• Task to complete: Quote the records that follow in full, leaving the pictures out.

Provided data below:

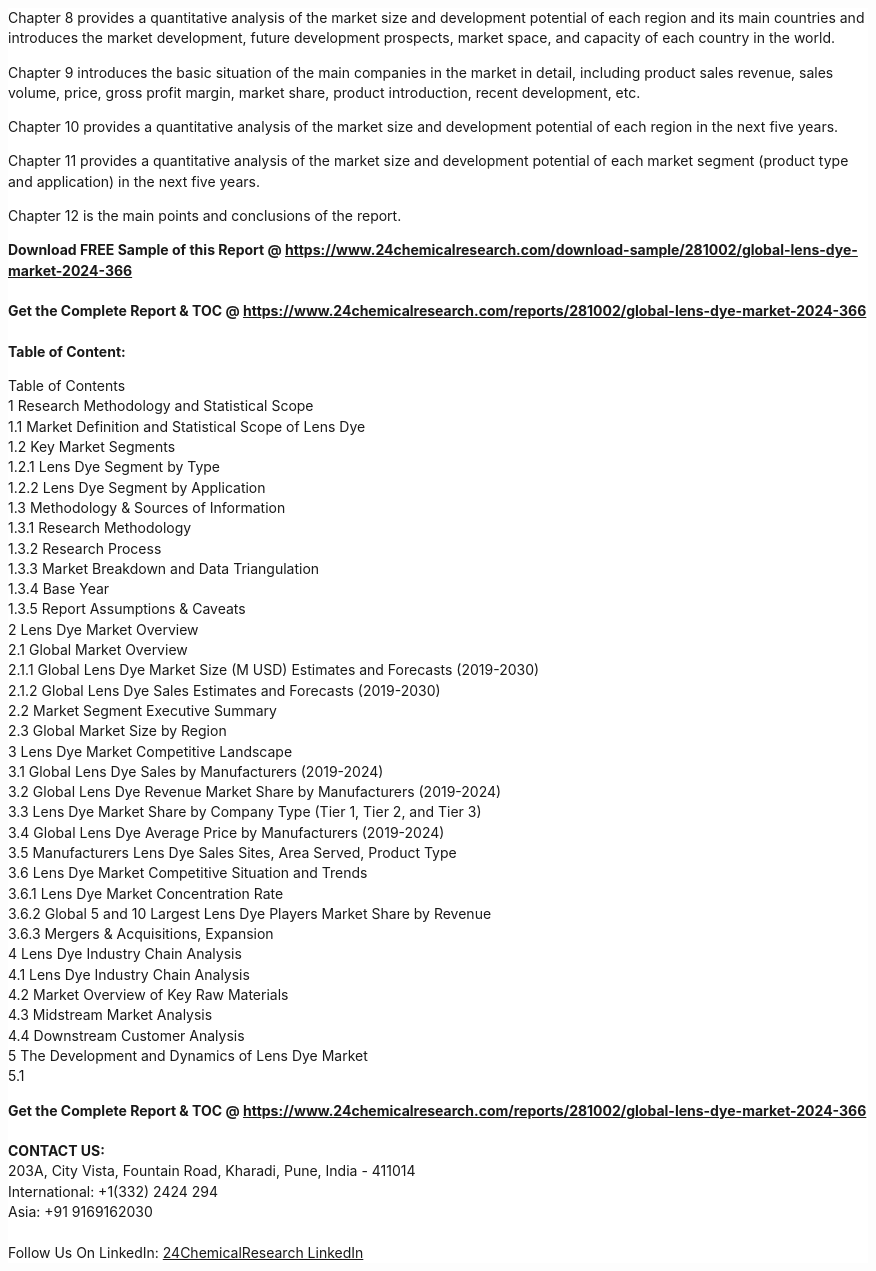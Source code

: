 </p><p>Chapter 8 provides a quantitative analysis of the market size and development potential of each region and its main countries and introduces the market development, future development prospects, market space, and capacity of each country in the world.</p><p>
</p><p>Chapter 9 introduces the basic situation of the main companies in the market in detail, including product sales revenue, sales volume, price, gross profit margin, market share, product introduction, recent development, etc.</p><p>
</p><p>Chapter 10 provides a quantitative analysis of the market size and development potential of each region in the next five years.</p><p>
</p><p>Chapter 11 provides a quantitative analysis of the market size and development potential of each market segment (product type and application) in the next five years.</p><p>
</p><p>Chapter 12 is the main points and conclusions of the report.</p><div><b>Download FREE Sample of this Report @ 
            <a href="https://www.24chemicalresearch.com/download-sample/281002/global-lens-dye-market-2024-366">
            https://www.24chemicalresearch.com/download-sample/281002/global-lens-dye-market-2024-366</a></b></div><br><div><b>Get the Complete Report & TOC @ 
            <a href="https://www.24chemicalresearch.com/reports/281002/global-lens-dye-market-2024-366">
            https://www.24chemicalresearch.com/reports/281002/global-lens-dye-market-2024-366</a></b></div><br>
            <b>Table of Content:</b><p>Table of Contents<br />
 1 Research Methodology and Statistical Scope<br />
 1.1 Market Definition and Statistical Scope of Lens Dye<br />
 1.2 Key Market Segments<br />
 1.2.1 Lens Dye Segment by Type<br />
 1.2.2 Lens Dye Segment by Application<br />
 1.3 Methodology & Sources of Information<br />
 1.3.1 Research Methodology<br />
 1.3.2 Research Process<br />
 1.3.3 Market Breakdown and Data Triangulation<br />
 1.3.4 Base Year<br />
 1.3.5 Report Assumptions & Caveats<br />
 2 Lens Dye Market Overview<br />
 2.1 Global Market Overview<br />
 2.1.1 Global Lens Dye Market Size (M USD) Estimates and Forecasts (2019-2030)<br />
 2.1.2 Global Lens Dye Sales Estimates and Forecasts (2019-2030)<br />
 2.2 Market Segment Executive Summary<br />
 2.3 Global Market Size by Region<br />
 3 Lens Dye Market Competitive Landscape<br />
 3.1 Global Lens Dye Sales by Manufacturers (2019-2024)<br />
 3.2 Global Lens Dye Revenue Market Share by Manufacturers (2019-2024)<br />
 3.3 Lens Dye Market Share by Company Type (Tier 1, Tier 2, and Tier 3)<br />
 3.4 Global Lens Dye Average Price by Manufacturers (2019-2024)<br />
 3.5 Manufacturers Lens Dye Sales Sites, Area Served, Product Type<br />
 3.6 Lens Dye Market Competitive Situation and Trends<br />
 3.6.1 Lens Dye Market Concentration Rate<br />
 3.6.2 Global 5 and 10 Largest Lens Dye Players Market Share by Revenue<br />
 3.6.3 Mergers & Acquisitions, Expansion<br />
 4 Lens Dye Industry Chain Analysis<br />
 4.1 Lens Dye Industry Chain Analysis<br />
 4.2 Market Overview of Key Raw Materials<br />
 4.3 Midstream Market Analysis<br />
 4.4 Downstream Customer Analysis<br />
 5 The Development and Dynamics of Lens Dye Market <br />
 5.1</p><div><b>Get the Complete Report & TOC @ 
            <a href="https://www.24chemicalresearch.com/reports/281002/global-lens-dye-market-2024-366">
            https://www.24chemicalresearch.com/reports/281002/global-lens-dye-market-2024-366</a></b></div><br><b>CONTACT US:</b><br>
            203A, City Vista, Fountain Road, Kharadi, Pune, India - 411014<br>
            International: +1(332) 2424 294<br>
            Asia: +91 9169162030 <br><br>
            Follow Us On LinkedIn: <a href="https://www.linkedin.com/company/24chemicalresearch/">24ChemicalResearch LinkedIn</a>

End of Provided data.

• Response box:
Source code

: </p><p>Chapter 8 provides a quantitative analysis of the market size and development potential of each region and its main countries and introduces the market development, future development prospects, market space, and capacity of each country in the world.</p><p>
</p><p>Chapter 9 introduces the basic situation of the main companies in the market in detail, including product sales revenue, sales volume, price, gross profit margin, market share, product introduction, recent development, etc.</p><p>
</p><p>Chapter 10 provides a quantitative analysis of the market size and development potential of each region in the next five years.</p><p>
</p><p>Chapter 11 provides a quantitative analysis of the market size and development potential of each market segment (product type and application) in the next five years.</p><p>
</p><p>Chapter 12 is the main points and conclusions of the report.</p><div><b>Download FREE Sample of this Report @ 
            <a href="https://www.24chemicalresearch.com/download-sample/281002/global-lens-dye-market-2024-366">
            https://www.24chemicalresearch.com/download-sample/281002/global-lens-dye-market-2024-366</a></b></div><br><div><b>Get the Complete Report & TOC @ 
            <a href="https://www.24chemicalresearch.com/reports/281002/global-lens-dye-market-2024-366">
            https://www.24chemicalresearch.com/reports/281002/global-lens-dye-market-2024-366</a></b></div><br>
            <b>Table of Content:</b><p>Table of Contents<br />
 1 Research Methodology and Statistical Scope<br />
 1.1 Market Definition and Statistical Scope of Lens Dye<br />
 1.2 Key Market Segments<br />
 1.2.1 Lens Dye Segment by Type<br />
 1.2.2 Lens Dye Segment by Application<br />
 1.3 Methodology & Sources of Information<br />
 1.3.1 Research Methodology<br />
 1.3.2 Research Process<br />
 1.3.3 Market Breakdown and Data Triangulation<br />
 1.3.4 Base Year<br />
 1.3.5 Report Assumptions & Caveats<br />
 2 Lens Dye Market Overview<br />
 2.1 Global Market Overview<br />
 2.1.1 Global Lens Dye Market Size (M USD) Estimates and Forecasts (2019-2030)<br />
 2.1.2 Global Lens Dye Sales Estimates and Forecasts (2019-2030)<br />
 2.2 Market Segment Executive Summary<br />
 2.3 Global Market Size by Region<br />
 3 Lens Dye Market Competitive Landscape<br />
 3.1 Global Lens Dye Sales by Manufacturers (2019-2024)<br />
 3.2 Global Lens Dye Revenue Market Share by Manufacturers (2019-2024)<br />
 3.3 Lens Dye Market Share by Company Type (Tier 1, Tier 2, and Tier 3)<br />
 3.4 Global Lens Dye Average Price by Manufacturers (2019-2024)<br />
 3.5 Manufacturers Lens Dye Sales Sites, Area Served, Product Type<br />
 3.6 Lens Dye Market Competitive Situation and Trends<br />
 3.6.1 Lens Dye Market Concentration Rate<br />
 3.6.2 Global 5 and 10 Largest Lens Dye Players Market Share by Revenue<br />
 3.6.3 Mergers & Acquisitions, Expansion<br />
 4 Lens Dye Industry Chain Analysis<br />
 4.1 Lens Dye Industry Chain Analysis<br />
 4.2 Market Overview of Key Raw Materials<br />
 4.3 Midstream Market Analysis<br />
 4.4 Downstream Customer Analysis<br />
 5 The Development and Dynamics of Lens Dye Market <br />
 5.1</p><div><b>Get the Complete Report & TOC @ 
            <a href="https://www.24chemicalresearch.com/reports/281002/global-lens-dye-market-2024-366">
            https://www.24chemicalresearch.com/reports/281002/global-lens-dye-market-2024-366</a></b></div><br><b>CONTACT US:</b><br>
            203A, City Vista, Fountain Road, Kharadi, Pune, India - 411014<br>
            International: +1(332) 2424 294<br>
            Asia: +91 9169162030 <br><br>
            Follow Us On LinkedIn: <a href="https://www.linkedin.com/company/24chemicalresearch/">24ChemicalResearch LinkedIn</a>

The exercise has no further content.